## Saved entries
****************
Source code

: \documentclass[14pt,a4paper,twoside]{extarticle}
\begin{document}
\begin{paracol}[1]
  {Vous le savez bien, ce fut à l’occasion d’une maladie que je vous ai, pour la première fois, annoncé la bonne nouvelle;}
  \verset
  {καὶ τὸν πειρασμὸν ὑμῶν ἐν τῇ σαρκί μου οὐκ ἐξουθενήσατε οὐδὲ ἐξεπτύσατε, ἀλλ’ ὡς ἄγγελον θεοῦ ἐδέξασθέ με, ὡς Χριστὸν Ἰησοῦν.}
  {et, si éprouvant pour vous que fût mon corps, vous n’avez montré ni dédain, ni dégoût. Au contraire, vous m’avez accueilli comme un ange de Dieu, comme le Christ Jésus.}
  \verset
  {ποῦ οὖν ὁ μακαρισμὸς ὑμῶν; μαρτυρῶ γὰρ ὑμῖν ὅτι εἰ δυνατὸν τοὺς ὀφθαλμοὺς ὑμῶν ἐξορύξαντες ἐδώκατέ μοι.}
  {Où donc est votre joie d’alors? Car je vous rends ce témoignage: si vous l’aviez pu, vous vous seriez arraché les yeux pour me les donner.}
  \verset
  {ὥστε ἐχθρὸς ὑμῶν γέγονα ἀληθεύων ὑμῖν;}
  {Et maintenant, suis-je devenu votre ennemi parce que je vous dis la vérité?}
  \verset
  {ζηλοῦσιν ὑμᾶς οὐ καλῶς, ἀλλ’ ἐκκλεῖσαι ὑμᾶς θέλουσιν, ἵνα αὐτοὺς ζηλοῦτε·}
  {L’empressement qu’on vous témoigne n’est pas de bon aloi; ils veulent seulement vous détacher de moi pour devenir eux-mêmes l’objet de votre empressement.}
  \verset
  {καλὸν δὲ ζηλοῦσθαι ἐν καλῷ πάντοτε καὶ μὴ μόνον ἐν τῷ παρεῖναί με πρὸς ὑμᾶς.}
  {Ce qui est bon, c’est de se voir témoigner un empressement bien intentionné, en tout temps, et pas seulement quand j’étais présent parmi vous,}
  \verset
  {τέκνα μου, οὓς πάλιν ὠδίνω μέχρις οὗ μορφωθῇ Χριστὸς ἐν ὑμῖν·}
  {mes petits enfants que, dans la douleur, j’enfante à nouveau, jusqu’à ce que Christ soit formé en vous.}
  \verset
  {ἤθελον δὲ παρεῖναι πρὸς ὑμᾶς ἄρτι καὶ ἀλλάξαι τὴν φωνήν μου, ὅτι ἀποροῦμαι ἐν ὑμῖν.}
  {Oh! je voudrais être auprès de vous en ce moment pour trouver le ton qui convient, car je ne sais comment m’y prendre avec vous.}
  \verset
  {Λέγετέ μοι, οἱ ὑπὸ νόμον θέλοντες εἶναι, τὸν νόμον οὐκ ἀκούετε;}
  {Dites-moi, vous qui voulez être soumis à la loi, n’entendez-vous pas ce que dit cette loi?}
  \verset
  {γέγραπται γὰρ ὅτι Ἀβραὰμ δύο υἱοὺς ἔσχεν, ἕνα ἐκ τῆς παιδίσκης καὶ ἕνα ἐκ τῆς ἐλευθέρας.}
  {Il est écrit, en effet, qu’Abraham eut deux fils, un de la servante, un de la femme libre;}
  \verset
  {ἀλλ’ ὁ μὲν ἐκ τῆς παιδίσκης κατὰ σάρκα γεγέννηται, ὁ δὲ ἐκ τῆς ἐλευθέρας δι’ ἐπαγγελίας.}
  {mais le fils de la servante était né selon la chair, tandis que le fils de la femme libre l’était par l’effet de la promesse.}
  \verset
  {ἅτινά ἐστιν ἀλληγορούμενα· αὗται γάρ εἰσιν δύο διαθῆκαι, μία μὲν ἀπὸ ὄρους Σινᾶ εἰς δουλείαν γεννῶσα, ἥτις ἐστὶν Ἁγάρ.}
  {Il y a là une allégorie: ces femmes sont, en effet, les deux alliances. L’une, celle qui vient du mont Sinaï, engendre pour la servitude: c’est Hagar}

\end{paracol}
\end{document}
****************
## Exercise instructions
Each record above has to be retyped exactly, with nothing left out.

## Your response
Source code

: \documentclass[14pt,a4paper,twoside]{extarticle}
\begin{document}
\begin{paracol}[1]
  {Vous le savez bien, ce fut à l’occasion d’une maladie que je vous ai, pour la première fois, annoncé la bonne nouvelle;}
  \verset
  {καὶ τὸν πειρασμὸν ὑμῶν ἐν τῇ σαρκί μου οὐκ ἐξουθενήσατε οὐδὲ ἐξεπτύσατε, ἀλλ’ ὡς ἄγγελον θεοῦ ἐδέξασθέ με, ὡς Χριστὸν Ἰησοῦν.}
  {et, si éprouvant pour vous que fût mon corps, vous n’avez montré ni dédain, ni dégoût. Au contraire, vous m’avez accueilli comme un ange de Dieu, comme le Christ Jésus.}
  \verset
  {ποῦ οὖν ὁ μακαρισμὸς ὑμῶν; μαρτυρῶ γὰρ ὑμῖν ὅτι εἰ δυνατὸν τοὺς ὀφθαλμοὺς ὑμῶν ἐξορύξαντες ἐδώκατέ μοι.}
  {Où donc est votre joie d’alors? Car je vous rends ce témoignage: si vous l’aviez pu, vous vous seriez arraché les yeux pour me les donner.}
  \verset
  {ὥστε ἐχθρὸς ὑμῶν γέγονα ἀληθεύων ὑμῖν;}
  {Et maintenant, suis-je devenu votre ennemi parce que je vous dis la vérité?}
  \verset
  {ζηλοῦσιν ὑμᾶς οὐ καλῶς, ἀλλ’ ἐκκλεῖσαι ὑμᾶς θέλουσιν, ἵνα αὐτοὺς ζηλοῦτε·}
  {L’empressement qu’on vous témoigne n’est pas de bon aloi; ils veulent seulement vous détacher de moi pour devenir eux-mêmes l’objet de votre empressement.}
  \verset
  {καλὸν δὲ ζηλοῦσθαι ἐν καλῷ πάντοτε καὶ μὴ μόνον ἐν τῷ παρεῖναί με πρὸς ὑμᾶς.}
  {Ce qui est bon, c’est de se voir témoigner un empressement bien intentionné, en tout temps, et pas seulement quand j’étais présent parmi vous,}
  \verset
  {τέκνα μου, οὓς πάλιν ὠδίνω μέχρις οὗ μορφωθῇ Χριστὸς ἐν ὑμῖν·}
  {mes petits enfants que, dans la douleur, j’enfante à nouveau, jusqu’à ce que Christ soit formé en vous.}
  \verset
  {ἤθελον δὲ παρεῖναι πρὸς ὑμᾶς ἄρτι καὶ ἀλλάξαι τὴν φωνήν μου, ὅτι ἀποροῦμαι ἐν ὑμῖν.}
  {Oh! je voudrais être auprès de vous en ce moment pour trouver le ton qui convient, car je ne sais comment m’y prendre avec vous.}
  \verset
  {Λέγετέ μοι, οἱ ὑπὸ νόμον θέλοντες εἶναι, τὸν νόμον οὐκ ἀκούετε;}
  {Dites-moi, vous qui voulez être soumis à la loi, n’entendez-vous pas ce que dit cette loi?}
  \verset
  {γέγραπται γὰρ ὅτι Ἀβραὰμ δύο υἱοὺς ἔσχεν, ἕνα ἐκ τῆς παιδίσκης καὶ ἕνα ἐκ τῆς ἐλευθέρας.}
  {Il est écrit, en effet, qu’Abraham eut deux fils, un de la servante, un de la femme libre;}
  \verset
  {ἀλλ’ ὁ μὲν ἐκ τῆς παιδίσκης κατὰ σάρκα γεγέννηται, ὁ δὲ ἐκ τῆς ἐλευθέρας δι’ ἐπαγγελίας.}
  {mais le fils de la servante était né selon la chair, tandis que le fils de la femme libre l’était par l’effet de la promesse.}
  \verset
  {ἅτινά ἐστιν ἀλληγορούμενα· αὗται γάρ εἰσιν δύο διαθῆκαι, μία μὲν ἀπὸ ὄρους Σινᾶ εἰς δουλείαν γεννῶσα, ἥτις ἐστὶν Ἁγάρ.}
  {Il y a là une allégorie: ces femmes sont, en effet, les deux alliances. L’une, celle qui vient du mont Sinaï, engendre pour la servitude: c’est Hagar}

\end{paracol}
\end{document}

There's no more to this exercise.